But in the late 1950s, these separate resuscitation groups shared only a basic understanding of each other’s parallel discoveries. It took the initiative of a city rescue leader to build the bridge. In a bid to improve his squads’ life-saving skills on the streets of Baltimore, fire department commander Martin McMahon, who headed up the department’s ambulance division, began asking if the city’s trailblazing scientists might share some of their latest findings.
First, McMahon’s rescue crews learned what they could from Safar’s group about rescue breathing. Then they trained in Hopkins’ technique of chest compressions. In their own way, McMahon observed, each approach seemed promising. Why not get everybody together and combine the two?
JUST PAST 7:30 P.M. at the Hudson Street Stackhouse, things are growing tense: The young woman on the floor has yet to breathe on her own. The therapist pushing on her chest begins counting out loud, cuing Kristen Lindeman to the right moments to apply mouth-to-mouth.
“Twenty-four! Twenty-five! Twenty-six! ....”
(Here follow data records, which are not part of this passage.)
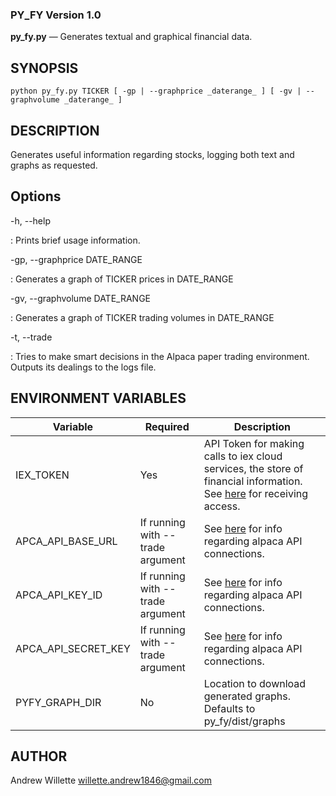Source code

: ### PY_FY Version 1.0

**py_fy.py** — Generates textual and graphical financial data. 

## SYNOPSIS

`python py_fy.py TICKER [ -gp | --graphprice _daterange_ ] [ -gv | --graphvolume _daterange_ ]`

## DESCRIPTION

Generates useful information regarding stocks, logging both text and graphs as requested.

## Options

-h, --help

:   Prints brief usage information.

-gp, --graphprice DATE_RANGE

:   Generates a graph of TICKER prices in DATE_RANGE 

-gv, --graphvolume DATE_RANGE

:   Generates a graph of TICKER trading volumes in DATE_RANGE

-t, --trade

:   Tries to make smart decisions in the Alpaca paper trading environment. Outputs its dealings to the logs file.

## ENVIRONMENT VARIABLES

Variable | Required | Description
------------ | ------------- | -------------
IEX_TOKEN | Yes | API Token for making calls to iex cloud services, the store of financial information. See [here](https://iexcloud.io) for receiving access. 
APCA_API_BASE_URL | If running with --trade argument | See [here](https://app.alpaca.markets/paper) for info regarding alpaca API connections.
APCA_API_KEY_ID | If running with --trade argument | See [here](https://app.alpaca.markets/paper) for info regarding alpaca API connections.
APCA_API_SECRET_KEY | If running with --trade argument | See [here](https://app.alpaca.markets/paper) for info regarding alpaca API connections. 
PYFY_GRAPH_DIR | No | Location to download generated graphs. Defaults to py_fy/dist/graphs

## AUTHOR

Andrew Willette <willette.andrew1846@gmail.com>

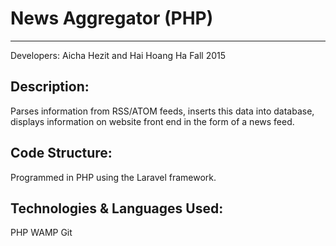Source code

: # News Aggregator (PHP)
--------------
Developers: Aicha Hezit and Hai Hoang Ha
Fall 2015

Description:
------------
Parses information from RSS/ATOM feeds, inserts this data into database, displays information on website front end in the form of a news feed.

Code Structure:
---------------
Programmed in PHP using the Laravel framework.

Technologies & Languages Used:
------------------
PHP
WAMP
Git

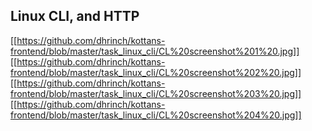 ## Linux CLI, and HTTP
[[https://github.com/dhrinch/kottans-frontend/blob/master/task_linux_cli/CL%20screenshot%201%20.jpg]]
[[https://github.com/dhrinch/kottans-frontend/blob/master/task_linux_cli/CL%20screenshot%202%20.jpg]]
[[https://github.com/dhrinch/kottans-frontend/blob/master/task_linux_cli/CL%20screenshot%203%20.jpg]]
[[https://github.com/dhrinch/kottans-frontend/blob/master/task_linux_cli/CL%20screenshot%204%20.jpg]]
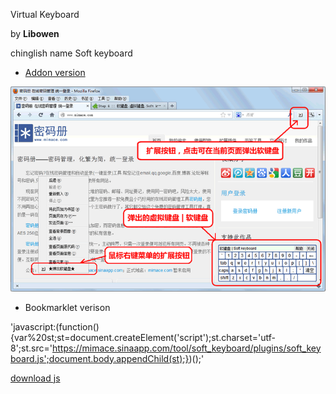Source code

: Virtual Keyboard

by **Libowen**

chinglish name Soft keyboard

- [Addon version](https://addons.mozilla.org/zh-TW/firefox/addon/软键盘虚拟键盘soft-keyboardvirtual/)

![addon-preview](img/addon-preview.png)

- Bookmarklet verison

'javascript:(function(){var%20st;st=document.createElement('script');st.charset='utf-8';st.src='https://mimace.sinaapp.com/tool/soft_keyboard/plugins/soft_keyboard.js';document.body.appendChild(st);})();'

[download js](https://mimace.sinaapp.com/tool/soft_keyboard/plugins/soft_keyboard.js)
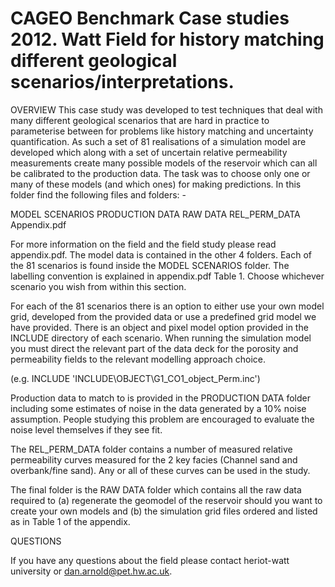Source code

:CAGEO Benchmark Case studies 2012.  Watt Field for history matching different geological scenarios/interpretations.
=================

OVERVIEW
This case study was developed to test techniques that deal with many different geological scenarios that are hard in practice to parameterise between for problems like history matching and uncertainty quantification.  As such a set of 81 realisations of a simulation model are developed which along with a set of uncertain relative permeability measurements create many possible models of the reservoir which can all be calibrated to the production data.  The task was to choose only one or many of these models (and which ones) for making predictions.
In this folder find the following files and folders: -

MODEL SCENARIOS
PRODUCTION DATA
RAW DATA
REL_PERM_DATA
Appendix.pdf

For more information on the field and the field study please read appendix.pdf.  The model data is contained in the other 4 folders.  Each of the 81 scenarios is found inside the MODEL SCENARIOS folder.  The labelling convention is explained in appendix.pdf Table 1.  Choose whichever scenario you wish from within this section.

For each of the 81 scenarios there is an option to either use your own model grid, developed from the provided data or use a predefined grid model we have provided. There is an object and pixel model option provided in the INCLUDE directory of each scenario.  When running the simulation model you must direct the relevant part of the data deck for the porosity and permeability fields to the relevant modelling approach choice. 

(e.g. INCLUDE  'INCLUDE\OBJECT\G1_CO1_object_Perm.inc')

Production data to match to is provided in the PRODUCTION DATA folder including some estimates of noise in the data generated by a 10% noise assumption.  People studying this problem are encouraged to evaluate the noise level themselves if they see fit.

The REL_PERM_DATA folder contains a number of measured relative permeability curves measured for the 2 key facies (Channel sand and overbank/fine sand).  Any or all of these curves can be used in the study.

The final folder is the RAW DATA folder which contains all the raw data required to (a) regenerate the geomodel of the reservoir should you want to create your own models and (b) the simulation grid files ordered and listed as in Table 1 of the appendix.

QUESTIONS

If you have any questions about the field please contact heriot-watt university or dan.arnold@pet.hw.ac.uk.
Meanwhile, one Hopkins therapist has posted herself outside to signal the arriving EMS crew. In moments, the three-person ambulance team arrives with equipment and attaches probes from their portable defibrillating device to the woman’s chest.
Once the leads are in place for the crew’s automatic electronic defibrillator, the device gathers data and erupts with a piercingly robotic voice: “Shock advised.”
The crew unleashes the shock. Chessa Marshall’s chest lifts up and then back with involuntary muscle contractions. No pulse, so they resume chest compressions even more vigorously.
The EMS team carefully transfers the young woman onto a gurney to maneuver into the ambulance. Johnson nervously takes a seat up front, then steals a glance through a small window into the cab to see the EMS crew continuing to work on her friend. The man applying compressions is a big guy, seemingly all arms, intensely pressing her friend’s lifeless chest. Johnson can see that the man’s actions are Chessa’s only lifeline. Dear God.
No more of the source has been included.